Despite US-China tensions and COVID-19 disruptions, many US companies selling in China continue to see growth and sales opportunities. Some 90 percent of USCBC member companies’ main objective of investment in China is to access and sell into the growing market. USCBC member company survey responses about the business environment consistently reflect that China remains a top market for growth compared to other markets, and the results from this year’s survey (to be released soon) reflect the same sentiment. The International Monetary Fund’s most recent prediction is that China will grow some 8.2 percent in 2021.
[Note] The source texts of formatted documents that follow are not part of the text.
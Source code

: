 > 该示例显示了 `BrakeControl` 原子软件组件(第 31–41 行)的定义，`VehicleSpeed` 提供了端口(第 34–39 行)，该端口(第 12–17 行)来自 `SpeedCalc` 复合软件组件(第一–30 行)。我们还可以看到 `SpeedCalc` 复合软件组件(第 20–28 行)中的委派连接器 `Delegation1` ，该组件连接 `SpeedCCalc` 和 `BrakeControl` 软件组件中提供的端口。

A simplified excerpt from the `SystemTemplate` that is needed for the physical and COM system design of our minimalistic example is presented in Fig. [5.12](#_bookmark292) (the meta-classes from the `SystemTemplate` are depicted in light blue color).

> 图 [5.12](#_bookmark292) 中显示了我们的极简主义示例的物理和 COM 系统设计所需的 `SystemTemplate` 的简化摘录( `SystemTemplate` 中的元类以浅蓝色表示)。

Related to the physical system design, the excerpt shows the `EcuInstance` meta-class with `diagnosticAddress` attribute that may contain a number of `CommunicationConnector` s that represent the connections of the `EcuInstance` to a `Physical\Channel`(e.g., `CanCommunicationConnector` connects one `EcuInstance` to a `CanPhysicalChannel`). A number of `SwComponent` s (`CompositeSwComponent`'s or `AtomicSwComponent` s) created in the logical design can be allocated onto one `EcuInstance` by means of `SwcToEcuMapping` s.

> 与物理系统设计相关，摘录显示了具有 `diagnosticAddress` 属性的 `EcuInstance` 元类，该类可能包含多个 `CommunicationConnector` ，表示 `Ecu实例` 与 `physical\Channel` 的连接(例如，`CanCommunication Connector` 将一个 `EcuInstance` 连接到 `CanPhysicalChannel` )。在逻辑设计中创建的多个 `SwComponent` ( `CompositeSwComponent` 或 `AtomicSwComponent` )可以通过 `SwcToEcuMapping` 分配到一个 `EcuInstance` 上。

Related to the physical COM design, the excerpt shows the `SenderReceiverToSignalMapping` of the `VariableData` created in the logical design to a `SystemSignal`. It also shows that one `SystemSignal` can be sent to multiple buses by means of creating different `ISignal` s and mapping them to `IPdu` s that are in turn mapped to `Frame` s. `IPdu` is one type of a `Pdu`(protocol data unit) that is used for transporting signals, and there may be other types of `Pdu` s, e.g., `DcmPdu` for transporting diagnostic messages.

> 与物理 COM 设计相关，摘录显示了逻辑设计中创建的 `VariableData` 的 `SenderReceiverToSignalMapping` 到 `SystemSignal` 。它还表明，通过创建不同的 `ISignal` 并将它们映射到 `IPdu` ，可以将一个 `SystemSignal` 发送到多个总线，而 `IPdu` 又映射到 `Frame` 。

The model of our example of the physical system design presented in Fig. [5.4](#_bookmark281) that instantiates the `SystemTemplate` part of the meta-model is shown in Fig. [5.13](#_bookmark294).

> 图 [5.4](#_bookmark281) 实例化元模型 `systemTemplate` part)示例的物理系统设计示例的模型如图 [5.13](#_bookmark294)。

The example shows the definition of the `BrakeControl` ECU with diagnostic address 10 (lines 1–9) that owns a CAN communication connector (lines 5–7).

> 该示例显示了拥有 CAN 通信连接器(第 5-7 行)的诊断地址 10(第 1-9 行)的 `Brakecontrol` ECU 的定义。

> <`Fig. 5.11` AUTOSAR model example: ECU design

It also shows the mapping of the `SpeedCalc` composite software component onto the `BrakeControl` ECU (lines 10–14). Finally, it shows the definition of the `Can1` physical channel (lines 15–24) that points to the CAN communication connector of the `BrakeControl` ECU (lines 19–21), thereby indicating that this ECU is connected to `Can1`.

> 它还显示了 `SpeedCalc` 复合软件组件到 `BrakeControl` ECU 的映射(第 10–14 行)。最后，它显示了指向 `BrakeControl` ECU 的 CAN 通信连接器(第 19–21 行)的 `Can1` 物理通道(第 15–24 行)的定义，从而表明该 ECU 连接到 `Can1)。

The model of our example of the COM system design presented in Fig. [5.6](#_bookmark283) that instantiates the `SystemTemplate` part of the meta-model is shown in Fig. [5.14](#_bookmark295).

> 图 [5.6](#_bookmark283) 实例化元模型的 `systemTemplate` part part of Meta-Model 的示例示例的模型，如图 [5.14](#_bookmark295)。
Companies shift inward rather than relocate

While some companies have been shifting operations from China to other locations outside of the country, many do so to be in proximity to the market they are selling into, such as moving some production to Mexico if they are planning to sell in the US market. Some have also moved aspects of production to South East Asia. For those in cost-sensitive manufacturing such as lower-value consumer goods, they are moving mostly due to rising costs, a longstanding trend.

As China operations returned to full capacity following the COVID-19 outbreak, and US-China tensions continue to escalate, companies are assessing how to reduce disruptions in the future. While all companies want to reduce risk, instead of packing up and leaving the market where they are seeing the most growth this year, companies have begun looking inward for more redundancy in their supply chains, rather than shifting physical production facilities.

Many companies are now using internal resources to review existing suppliers and engineers, asking where they may be able to acquire alternative supply in case of future regional or local disruptions, as well as other questions they may not have needed to consider in the past. For example, if a company selling in the China market relies heavily on a supplier in Northeast China that shuts down unexpectedly, would suppliers in Southern China be able to produce the same product if need be? For a company exporting from China, do they have supply resources outside of the country that would have the skill set to produce the same product if needed?

This is an exercise in reducing regional supply chain risks through redundancy and elimination of single points of failure. While it otherwise might not make immediate business sense, it can make a defining difference when faced with escalating political tension with the potential to restrict trade, or should COVID-19 or another unforeseen disruption impact a region’s ability to operate.


Opportunities to improve efficiency

Companies that act proactively might even see US-China tensions and COVID-19 as an opportunity to improve their overall business footprint globally. Uncertainty in the US-China relationship and tariffs have created hurdles for companies, but many have been able to take a broad look at their overall supply chain and improve efficiencies and costs, finding new supply options at a lower cost, consolidating suppliers, and seeking tariff reductions or other opportunities to cut costs that may not have been considered in the past. Companies in China and across the globe are moving to remote solutions—for supply chains, this means incorporating virtual factory visits where possible to conduct due diligence inspections as a result of travel restrictions, saving time and budget. Many US companies feel that adjustments that have been made due to hardships this year actually have put them in a better situation to compete in China.

Same as before the pandemic, US companies are in China to sell products and services in an increasingly competitive market. Companies are continuing invest in local capabilities and improve efficiencies to better position themselves to compete, or face losing market share to non-US competitors that are not hesitating to leverage opportunities that the China market presents. If implemented effectively, some of these novel solutions may in fact outlasting the pandemic, leaving the company in a more competitive position over the long term.


Owen Haacke is Chief Representative of the US-China Business Council Shanghai office.